───── MATERIAL FOR THIS TASK ─────

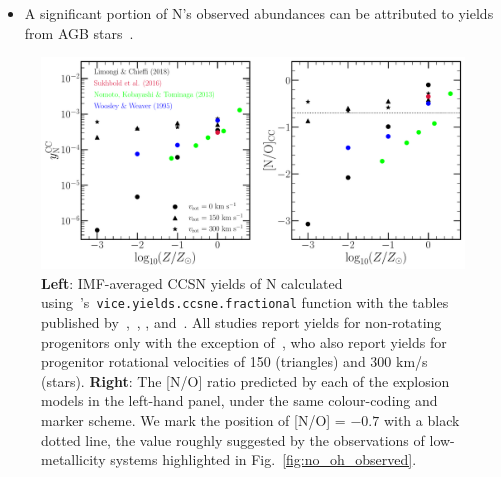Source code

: \documentclass[ms.tex]{subfiles}
\begin{document}
\begin{itemize} 
	\item A significant portion of N's observed abundances can be attributed 
	to yields from AGB stars~\citep{Johnson2019}. 
\end{itemize} 

\begin{figure} 
\centering 
\includegraphics[scale = 0.5]{n_cc_yields.pdf} 
\caption{
\textbf{Left}: IMF-averaged CCSN yields of N calculated 
using~\vice's~\texttt{vice.yields.ccsne.fractional} function with the tables 
published by~\citet[][blue]{Woosley1995},~\citet*[][green]{Nomoto2013}, 
\citet[][red]{Sukhbold2016}, and~\citet[][black]{Limongi2018}. 
All studies report yields for non-rotating progenitors only with the exception 
of~\citet{Limongi2018}, who also report yields for progenitor rotational 
velocities of 150 (triangles) and 300 km/s (stars). 
\textbf{Right}: The [N/O] ratio predicted by each of the explosion models in 
the left-hand panel, under the same colour-coding and marker scheme. 
We mark the position of [N/O] = $-0.7$ with a black dotted line, the value 
roughly suggested by the observations of low-metallicity systems highlighted in 
Fig.~\ref{fig:no_oh_observed}. 
}
\label{fig:n_cc_yields} 
\end{figure} 
\end{document}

─────

• [TASK OBJECTIVE]
Starting from the records above, filter out all lines except those containing the word "stars".

• [EXERCISE SOLUTION]
	to yields from AGB stars~\citep{Johnson2019}. 
velocities of 150 (triangles) and 300 km/s (stars). 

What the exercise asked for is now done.